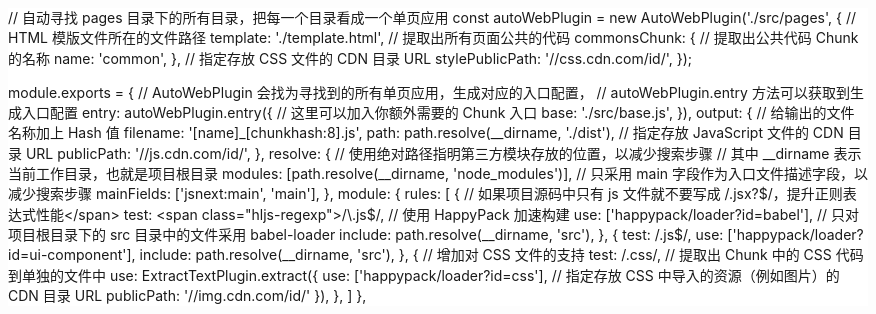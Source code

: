
<span class="hljs-comment">// 自动寻找 pages 目录下的所有目录，把每一个目录看成一个单页应用</span>
<span class="hljs-keyword">const</span> autoWebPlugin = <span class="hljs-keyword">new</span> AutoWebPlugin(<span class="hljs-string">&apos;./src/pages&apos;</span>, {
  <span class="hljs-comment">// HTML 模版文件所在的文件路径</span>
  template: <span class="hljs-string">&apos;./template.html&apos;</span>,
  <span class="hljs-comment">// 提取出所有页面公共的代码</span>
  commonsChunk: {
    <span class="hljs-comment">// 提取出公共代码 Chunk 的名称</span>
    name: <span class="hljs-string">&apos;common&apos;</span>,
  },
  <span class="hljs-comment">// 指定存放 CSS 文件的 CDN 目录 URL</span>
  stylePublicPath: <span class="hljs-string">&apos;//css.cdn.com/id/&apos;</span>,
});

<span class="hljs-built_in">module</span>.exports = {
  <span class="hljs-comment">// AutoWebPlugin 会找为寻找到的所有单页应用，生成对应的入口配置，</span>
  <span class="hljs-comment">// autoWebPlugin.entry 方法可以获取到生成入口配置</span>
  entry: autoWebPlugin.entry({
    <span class="hljs-comment">// 这里可以加入你额外需要的 Chunk 入口</span>
    base: <span class="hljs-string">&apos;./src/base.js&apos;</span>,
  }),
  output: {
    <span class="hljs-comment">// 给输出的文件名称加上 Hash 值</span>
    filename: <span class="hljs-string">&apos;[name]_[chunkhash:8].js&apos;</span>,
    path: path.resolve(__dirname, <span class="hljs-string">&apos;./dist&apos;</span>),
    <span class="hljs-comment">// 指定存放 JavaScript 文件的 CDN 目录 URL</span>
    publicPath: <span class="hljs-string">&apos;//js.cdn.com/id/&apos;</span>,
  },
  resolve: {
    <span class="hljs-comment">// 使用绝对路径指明第三方模块存放的位置，以减少搜索步骤</span>
    <span class="hljs-comment">// 其中 __dirname 表示当前工作目录，也就是项目根目录</span>
    modules: [path.resolve(__dirname, <span class="hljs-string">&apos;node_modules&apos;</span>)],
    <span class="hljs-comment">// 只采用 main 字段作为入口文件描述字段，以减少搜索步骤</span>
    mainFields: [<span class="hljs-string">&apos;jsnext:main&apos;</span>, <span class="hljs-string">&apos;main&apos;</span>],
  },
  <span class="hljs-built_in">module</span>: {
    rules: [
      {
        <span class="hljs-comment">// 如果项目源码中只有 js 文件就不要写成 /\.jsx?$/，提升正则表达式性能</span>
        test: <span class="hljs-regexp">/\.js$/</span>,
        <span class="hljs-comment">// 使用 HappyPack 加速构建</span>
        use: [<span class="hljs-string">&apos;happypack/loader?id=babel&apos;</span>],
        <span class="hljs-comment">// 只对项目根目录下的 src 目录中的文件采用 babel-loader</span>
        include: path.resolve(__dirname, <span class="hljs-string">&apos;src&apos;</span>),
      },
      {
        test: <span class="hljs-regexp">/\.js$/</span>,
        use: [<span class="hljs-string">&apos;happypack/loader?id=ui-component&apos;</span>],
        include: path.resolve(__dirname, <span class="hljs-string">&apos;src&apos;</span>),
      },
      {
        <span class="hljs-comment">// 增加对 CSS 文件的支持</span>
        test: <span class="hljs-regexp">/\.css/</span>,
        <span class="hljs-comment">// 提取出 Chunk 中的 CSS 代码到单独的文件中</span>
        use: ExtractTextPlugin.extract({
          use: [<span class="hljs-string">&apos;happypack/loader?id=css&apos;</span>],
          <span class="hljs-comment">// 指定存放 CSS 中导入的资源（例如图片）的 CDN 目录 URL</span>
          publicPath: <span class="hljs-string">&apos;//img.cdn.com/id/&apos;</span>
        }),
      },
    ]
  },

::::::

* _WHAT THE EXERCISE ASKS_:
In the records above, find each line with the word "pages" and copy it.

* _WRITTEN ANSWER_:
<span class="hljs-comment">// 自动寻找 pages 目录下的所有目录，把每一个目录看成一个单页应用</span>
<span class="hljs-keyword">const</span> autoWebPlugin = <span class="hljs-keyword">new</span> AutoWebPlugin(<span class="hljs-string">&apos;./src/pages&apos;</span>, {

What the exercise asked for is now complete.